[Collected data]
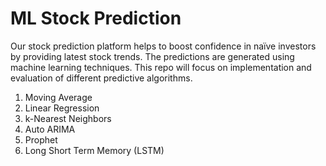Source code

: # ML Stock Prediction

Our stock prediction platform helps to boost confidence in naïve investors by providing latest stock trends. The predictions are generated using machine learning techniques. This repo will focus on implementation and evaluation of different predictive algorithms. 
1.	Moving Average
2.	Linear Regression
3.	k-Nearest Neighbors
4.	Auto ARIMA
5.	Prophet
6.	Long Short Term Memory (LSTM)

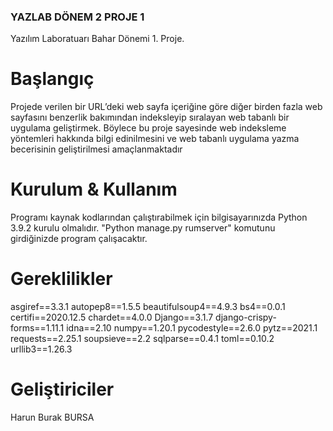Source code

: ### YAZLAB DÖNEM 2 PROJE 1 ###

Yazılım Laboratuarı Bahar Dönemi 1. Proje.

# Başlangıç #
Projede verilen bir URL’deki web sayfa içeriğine göre diğer birden fazla web sayfasını benzerlik bakımından indeksleyip sıralayan web tabanlı bir uygulama geliştirmek. Böylece bu proje sayesinde web indeksleme yöntemleri hakkında bilgi edinilmesini ve web tabanlı uygulama yazma becerisinin geliştirilmesi amaçlanmaktadır




# Kurulum & Kullanım #


Programı kaynak kodlarından çalıştırabilmek için bilgisayarınızda Python 3.9.2 kurulu olmalıdır.
"Python manage.py rumserver" komutunu girdiğinizde program çalışacaktır.


# Gereklilikler #

asgiref==3.3.1
autopep8==1.5.5
beautifulsoup4==4.9.3
bs4==0.0.1
certifi==2020.12.5
chardet==4.0.0
Django==3.1.7
django-crispy-forms==1.11.1
idna==2.10
numpy==1.20.1
pycodestyle==2.6.0
pytz==2021.1
requests==2.25.1
soupsieve==2.2
sqlparse==0.4.1
toml==0.10.2
urllib3==1.26.3

# Geliştiriciler #

Harun Burak BURSA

Exercise goal: This exercise requires the lines of the entries containing the string "Python".

Response box:
Programı kaynak kodlarından çalıştırabilmek için bilgisayarınızda Python 3.9.2 kurulu olmalıdır.
"Python manage.py rumserver" komutunu girdiğinizde program çalışacaktır.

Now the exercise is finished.